Em 1994, aos 77 anos,
pouco depois da queda do Muro de Berlim, publicou "Era dos Extremos",
uma interpretação do século 20 consagrada a desenhar um sorriso no esqueleto já
enterrado do stalinismo.
Hobsbawm, notável narrador
do século 19, autor da trilogia das "eras" que desvendou para o
grande público a trama da história contemporânea, entregou-se então à
falsificação deliberada para restaurar o argumento imoral de Thompson.
A "era dos
extremos" é uma tese paradoxal, cuja síntese emerge na sua introdução:
"A vitória da URSS sobre Hitler foi uma realização do regime lá instalado
pela Revolução de Outubro. Sem isso, o mundo hoje (com exceção dos EUA)

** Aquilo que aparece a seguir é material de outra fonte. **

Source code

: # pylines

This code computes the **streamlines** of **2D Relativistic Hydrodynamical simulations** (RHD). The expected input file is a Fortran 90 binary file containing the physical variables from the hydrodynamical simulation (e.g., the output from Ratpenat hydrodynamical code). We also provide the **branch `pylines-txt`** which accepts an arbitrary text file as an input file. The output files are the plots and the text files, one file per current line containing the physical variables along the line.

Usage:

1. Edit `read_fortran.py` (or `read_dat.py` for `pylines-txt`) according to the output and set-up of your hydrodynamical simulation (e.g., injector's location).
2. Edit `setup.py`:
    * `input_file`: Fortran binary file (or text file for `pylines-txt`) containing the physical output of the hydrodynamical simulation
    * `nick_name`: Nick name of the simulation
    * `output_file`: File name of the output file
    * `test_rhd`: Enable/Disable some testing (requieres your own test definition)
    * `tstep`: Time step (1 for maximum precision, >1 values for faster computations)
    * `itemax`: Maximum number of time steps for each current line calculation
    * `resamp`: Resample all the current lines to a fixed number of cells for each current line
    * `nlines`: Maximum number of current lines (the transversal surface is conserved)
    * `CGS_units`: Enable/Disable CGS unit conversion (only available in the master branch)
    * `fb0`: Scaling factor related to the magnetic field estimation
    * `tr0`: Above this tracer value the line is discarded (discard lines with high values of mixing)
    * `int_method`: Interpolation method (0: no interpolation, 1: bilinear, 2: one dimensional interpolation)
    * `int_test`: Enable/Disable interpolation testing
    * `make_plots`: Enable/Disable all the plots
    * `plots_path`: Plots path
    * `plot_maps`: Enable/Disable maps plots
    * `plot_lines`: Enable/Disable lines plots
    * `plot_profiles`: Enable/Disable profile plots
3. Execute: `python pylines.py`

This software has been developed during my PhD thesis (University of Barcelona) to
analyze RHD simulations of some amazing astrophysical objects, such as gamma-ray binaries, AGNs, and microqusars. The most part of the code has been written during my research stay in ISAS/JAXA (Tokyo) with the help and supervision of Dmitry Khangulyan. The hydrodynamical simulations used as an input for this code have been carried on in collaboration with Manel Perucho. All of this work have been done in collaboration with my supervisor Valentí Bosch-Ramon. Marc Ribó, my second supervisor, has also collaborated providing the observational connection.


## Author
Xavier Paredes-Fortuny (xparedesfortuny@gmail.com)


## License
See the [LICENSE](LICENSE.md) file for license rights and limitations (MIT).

provavelmente seria um conjunto de variações sobre temas autoritários e
fascistas, mais que de variações sobre temas parlamentares liberais."
O totalitarismo
stalinista, assegura-nos o historiador, podia ter seus defeitos, mas representava
o socialismo e, sem ele, a humanidade teria sido tragada, em definitivo, pelo
vórtice do fascismo.
O tribunal final da
História, constituído por um único juiz, o próprio Hobsbawm, oferece um
veredicto de absolvição dos processos de Moscou, do gulag, da supressão
absoluta da liberdade. A matéria pútrida do "socialismo real"
salvou-nos, a todos, de um destino pior, que era tecido pelo capitalismo em
crise.
A narrativa inteira se
organiza persuasivamente ao redor da tese, investindo na aposta segura de que o
leitor médio carece das informações indispensáveis para refutá-la.
O regime de Stálin
destroçou o comando das forças armadas soviéticas nos expurgos dos anos 30,
aumentando a vulnerabilidade do país à invasão alemã. A URSS não triunfaria
sobre Hitler sem a vasta ajuda militar americana.
No primeiro e crucial ano
do conflito, a aliança firmada pelo pacto Molotov-Ribbentrop converteu a URSS
em fornecedora principal de matérias-primas e combustíveis para a máquina de
guerra nazista. A história de cartolina de
Hobsbawm é uma contrafação da história da Segunda Guerra, inspirada diretamente
pelas narrativas oficiais fabricada por Moscou no imediato pós-guerra. O
esqueleto precisa antes mentir, para depois sorrir.
A trilogia das
"eras", narrativas eruditas escritas em linguagem cristalina, foi a
porta de entrada de centenas de milhares de leitores para as delícias da
história. "Era dos Extremos" singrou no oceano de autoridade das
obras precedentes.
No Brasil, país onde
Hobsbawm tem mais leitores do que na Grã-Bretanha, o livro beneficiou-se de uma
recepção laudatória, patrocinada por intelectuais inconformados com as
marteladas críticas dos berlinenses daquele 9 de novembro de 1989. Fora daqui, porém, nem
todos aceitaram sorrir junto com o esqueleto de uma mentira.
Num ensaio de 2003, o
historiador Tony Judt escreveu o epitáfio incontornável: "Hobsbawm
recusa-se a encarar o mal face a face e chamá-lo pelo seu nome; nunca enfrenta
a herança moral e política de Stalin e de seus feitos. Se ele pretende
seriamente passar o bastão radical às futuras gerações, essa não é a maneira de
proceder".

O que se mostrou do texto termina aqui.